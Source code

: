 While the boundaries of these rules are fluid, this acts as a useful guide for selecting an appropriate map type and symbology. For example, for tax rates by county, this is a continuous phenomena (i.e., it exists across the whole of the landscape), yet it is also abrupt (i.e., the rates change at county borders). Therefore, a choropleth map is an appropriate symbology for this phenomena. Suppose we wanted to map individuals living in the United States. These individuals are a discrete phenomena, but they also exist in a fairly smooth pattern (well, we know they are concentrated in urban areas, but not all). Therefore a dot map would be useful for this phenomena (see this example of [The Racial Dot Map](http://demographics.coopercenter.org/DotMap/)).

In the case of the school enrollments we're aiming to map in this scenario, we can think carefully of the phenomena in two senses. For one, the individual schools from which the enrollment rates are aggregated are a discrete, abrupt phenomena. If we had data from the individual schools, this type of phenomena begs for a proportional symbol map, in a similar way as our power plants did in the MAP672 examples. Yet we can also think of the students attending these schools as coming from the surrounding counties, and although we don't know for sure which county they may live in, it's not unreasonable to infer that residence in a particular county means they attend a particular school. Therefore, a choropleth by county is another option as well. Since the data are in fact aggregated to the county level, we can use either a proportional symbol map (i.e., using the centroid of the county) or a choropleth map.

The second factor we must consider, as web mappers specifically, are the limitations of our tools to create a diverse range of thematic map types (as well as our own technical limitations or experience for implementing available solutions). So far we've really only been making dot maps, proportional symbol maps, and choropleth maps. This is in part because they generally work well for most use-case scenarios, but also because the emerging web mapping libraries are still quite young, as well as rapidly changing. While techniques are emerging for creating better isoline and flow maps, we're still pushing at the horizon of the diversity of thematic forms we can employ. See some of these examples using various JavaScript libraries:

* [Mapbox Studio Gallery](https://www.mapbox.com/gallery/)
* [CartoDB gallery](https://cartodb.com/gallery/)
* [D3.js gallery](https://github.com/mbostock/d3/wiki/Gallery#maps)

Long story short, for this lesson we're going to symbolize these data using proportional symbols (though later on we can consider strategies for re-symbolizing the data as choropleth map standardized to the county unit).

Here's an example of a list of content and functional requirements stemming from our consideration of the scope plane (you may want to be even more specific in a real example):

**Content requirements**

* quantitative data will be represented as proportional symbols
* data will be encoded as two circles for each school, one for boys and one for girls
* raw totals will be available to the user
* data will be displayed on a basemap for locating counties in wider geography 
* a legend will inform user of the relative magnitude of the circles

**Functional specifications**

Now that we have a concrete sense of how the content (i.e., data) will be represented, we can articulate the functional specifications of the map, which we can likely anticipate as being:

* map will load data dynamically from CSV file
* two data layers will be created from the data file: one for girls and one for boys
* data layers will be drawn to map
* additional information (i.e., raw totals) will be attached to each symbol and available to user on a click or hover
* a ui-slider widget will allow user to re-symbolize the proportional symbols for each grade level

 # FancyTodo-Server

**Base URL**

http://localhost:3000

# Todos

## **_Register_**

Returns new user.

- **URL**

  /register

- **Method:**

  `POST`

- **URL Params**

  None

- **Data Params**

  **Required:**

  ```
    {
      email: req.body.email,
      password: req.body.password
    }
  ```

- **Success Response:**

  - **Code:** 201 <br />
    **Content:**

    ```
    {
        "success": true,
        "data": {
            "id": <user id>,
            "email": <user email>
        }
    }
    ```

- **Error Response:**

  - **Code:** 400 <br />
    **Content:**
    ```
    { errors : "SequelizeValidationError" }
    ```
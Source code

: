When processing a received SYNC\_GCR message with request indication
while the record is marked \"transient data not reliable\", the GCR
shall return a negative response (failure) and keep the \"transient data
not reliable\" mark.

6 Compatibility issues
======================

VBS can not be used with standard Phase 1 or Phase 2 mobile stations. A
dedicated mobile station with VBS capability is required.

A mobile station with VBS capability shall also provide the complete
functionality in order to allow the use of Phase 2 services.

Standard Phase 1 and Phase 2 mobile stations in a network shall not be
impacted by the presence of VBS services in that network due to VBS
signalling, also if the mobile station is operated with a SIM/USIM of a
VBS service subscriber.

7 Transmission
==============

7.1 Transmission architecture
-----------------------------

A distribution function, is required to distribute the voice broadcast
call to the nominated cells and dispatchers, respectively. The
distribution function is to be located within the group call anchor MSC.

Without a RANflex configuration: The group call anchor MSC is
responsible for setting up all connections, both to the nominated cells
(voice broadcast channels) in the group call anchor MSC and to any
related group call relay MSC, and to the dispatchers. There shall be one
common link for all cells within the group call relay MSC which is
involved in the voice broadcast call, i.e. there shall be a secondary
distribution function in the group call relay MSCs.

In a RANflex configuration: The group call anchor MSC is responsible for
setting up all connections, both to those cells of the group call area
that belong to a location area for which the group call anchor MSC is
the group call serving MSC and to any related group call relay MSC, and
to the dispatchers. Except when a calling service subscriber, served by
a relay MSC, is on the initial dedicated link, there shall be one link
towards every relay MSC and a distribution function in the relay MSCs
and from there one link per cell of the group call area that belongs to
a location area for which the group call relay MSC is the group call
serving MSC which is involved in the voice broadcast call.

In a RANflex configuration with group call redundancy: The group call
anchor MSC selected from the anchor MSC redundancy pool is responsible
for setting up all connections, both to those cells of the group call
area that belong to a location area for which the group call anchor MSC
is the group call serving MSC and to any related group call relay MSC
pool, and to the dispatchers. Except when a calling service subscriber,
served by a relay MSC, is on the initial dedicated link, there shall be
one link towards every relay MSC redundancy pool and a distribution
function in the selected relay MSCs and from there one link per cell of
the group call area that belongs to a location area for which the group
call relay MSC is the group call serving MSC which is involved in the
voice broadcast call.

## What to do
The response should be every record above restated exactly.

## Response to this task
Source code

: While the boundaries of these rules are fluid, this acts as a useful guide for selecting an appropriate map type and symbology. For example, for tax rates by county, this is a continuous phenomena (i.e., it exists across the whole of the landscape), yet it is also abrupt (i.e., the rates change at county borders). Therefore, a choropleth map is an appropriate symbology for this phenomena. Suppose we wanted to map individuals living in the United States. These individuals are a discrete phenomena, but they also exist in a fairly smooth pattern (well, we know they are concentrated in urban areas, but not all). Therefore a dot map would be useful for this phenomena (see this example of [The Racial Dot Map](http://demographics.coopercenter.org/DotMap/)).

In the case of the school enrollments we're aiming to map in this scenario, we can think carefully of the phenomena in two senses. For one, the individual schools from which the enrollment rates are aggregated are a discrete, abrupt phenomena. If we had data from the individual schools, this type of phenomena begs for a proportional symbol map, in a similar way as our power plants did in the MAP672 examples. Yet we can also think of the students attending these schools as coming from the surrounding counties, and although we don't know for sure which county they may live in, it's not unreasonable to infer that residence in a particular county means they attend a particular school. Therefore, a choropleth by county is another option as well. Since the data are in fact aggregated to the county level, we can use either a proportional symbol map (i.e., using the centroid of the county) or a choropleth map.

The second factor we must consider, as web mappers specifically, are the limitations of our tools to create a diverse range of thematic map types (as well as our own technical limitations or experience for implementing available solutions). So far we've really only been making dot maps, proportional symbol maps, and choropleth maps. This is in part because they generally work well for most use-case scenarios, but also because the emerging web mapping libraries are still quite young, as well as rapidly changing. While techniques are emerging for creating better isoline and flow maps, we're still pushing at the horizon of the diversity of thematic forms we can employ. See some of these examples using various JavaScript libraries:

* [Mapbox Studio Gallery](https://www.mapbox.com/gallery/)
* [CartoDB gallery](https://cartodb.com/gallery/)
* [D3.js gallery](https://github.com/mbostock/d3/wiki/Gallery#maps)

Long story short, for this lesson we're going to symbolize these data using proportional symbols (though later on we can consider strategies for re-symbolizing the data as choropleth map standardized to the county unit).

Here's an example of a list of content and functional requirements stemming from our consideration of the scope plane (you may want to be even more specific in a real example):

**Content requirements**

* quantitative data will be represented as proportional symbols
* data will be encoded as two circles for each school, one for boys and one for girls
* raw totals will be available to the user
* data will be displayed on a basemap for locating counties in wider geography 
* a legend will inform user of the relative magnitude of the circles

**Functional specifications**

Now that we have a concrete sense of how the content (i.e., data) will be represented, we can articulate the functional specifications of the map, which we can likely anticipate as being:

* map will load data dynamically from CSV file
* two data layers will be created from the data file: one for girls and one for boys
* data layers will be drawn to map
* additional information (i.e., raw totals) will be attached to each symbol and available to user on a click or hover
* a ui-slider widget will allow user to re-symbolize the proportional symbols for each grade level

 # FancyTodo-Server

**Base URL**

http://localhost:3000

# Todos

## **_Register_**

Returns new user.

- **URL**

  /register

- **Method:**

  `POST`

- **URL Params**

  None

- **Data Params**

  **Required:**

  ```
    {
      email: req.body.email,
      password: req.body.password
    }
  ```

- **Success Response:**

  - **Code:** 201 <br />
    **Content:**

    ```
    {
        "success": true,
        "data": {
            "id": <user id>,
            "email": <user email>
        }
    }
    ```

- **Error Response:**

  - **Code:** 400 <br />
    **Content:**
    ```
    { errors : "SequelizeValidationError" }
    ```
Source code

:When processing a received SYNC\_GCR message with request indication
while the record is marked \"transient data not reliable\", the GCR
shall return a negative response (failure) and keep the \"transient data
not reliable\" mark.

6 Compatibility issues
======================

VBS can not be used with standard Phase 1 or Phase 2 mobile stations. A
dedicated mobile station with VBS capability is required.

A mobile station with VBS capability shall also provide the complete
functionality in order to allow the use of Phase 2 services.

Standard Phase 1 and Phase 2 mobile stations in a network shall not be
impacted by the presence of VBS services in that network due to VBS
signalling, also if the mobile station is operated with a SIM/USIM of a
VBS service subscriber.

7 Transmission
==============

7.1 Transmission architecture
-----------------------------

A distribution function, is required to distribute the voice broadcast
call to the nominated cells and dispatchers, respectively. The
distribution function is to be located within the group call anchor MSC.

Without a RANflex configuration: The group call anchor MSC is
responsible for setting up all connections, both to the nominated cells
(voice broadcast channels) in the group call anchor MSC and to any
related group call relay MSC, and to the dispatchers. There shall be one
common link for all cells within the group call relay MSC which is
involved in the voice broadcast call, i.e. there shall be a secondary
distribution function in the group call relay MSCs.

In a RANflex configuration: The group call anchor MSC is responsible for
setting up all connections, both to those cells of the group call area
that belong to a location area for which the group call anchor MSC is
the group call serving MSC and to any related group call relay MSC, and
to the dispatchers. Except when a calling service subscriber, served by
a relay MSC, is on the initial dedicated link, there shall be one link
towards every relay MSC and a distribution function in the relay MSCs
and from there one link per cell of the group call area that belongs to
a location area for which the group call relay MSC is the group call
serving MSC which is involved in the voice broadcast call.

In a RANflex configuration with group call redundancy: The group call
anchor MSC selected from the anchor MSC redundancy pool is responsible
for setting up all connections, both to those cells of the group call
area that belong to a location area for which the group call anchor MSC
is the group call serving MSC and to any related group call relay MSC
pool, and to the dispatchers. Except when a calling service subscriber,
served by a relay MSC, is on the initial dedicated link, there shall be
one link towards every relay MSC redundancy pool and a distribution
function in the selected relay MSCs and from there one link per cell of
the group call area that belongs to a location area for which the group
call relay MSC is the group call serving MSC which is involved in the
voice broadcast call.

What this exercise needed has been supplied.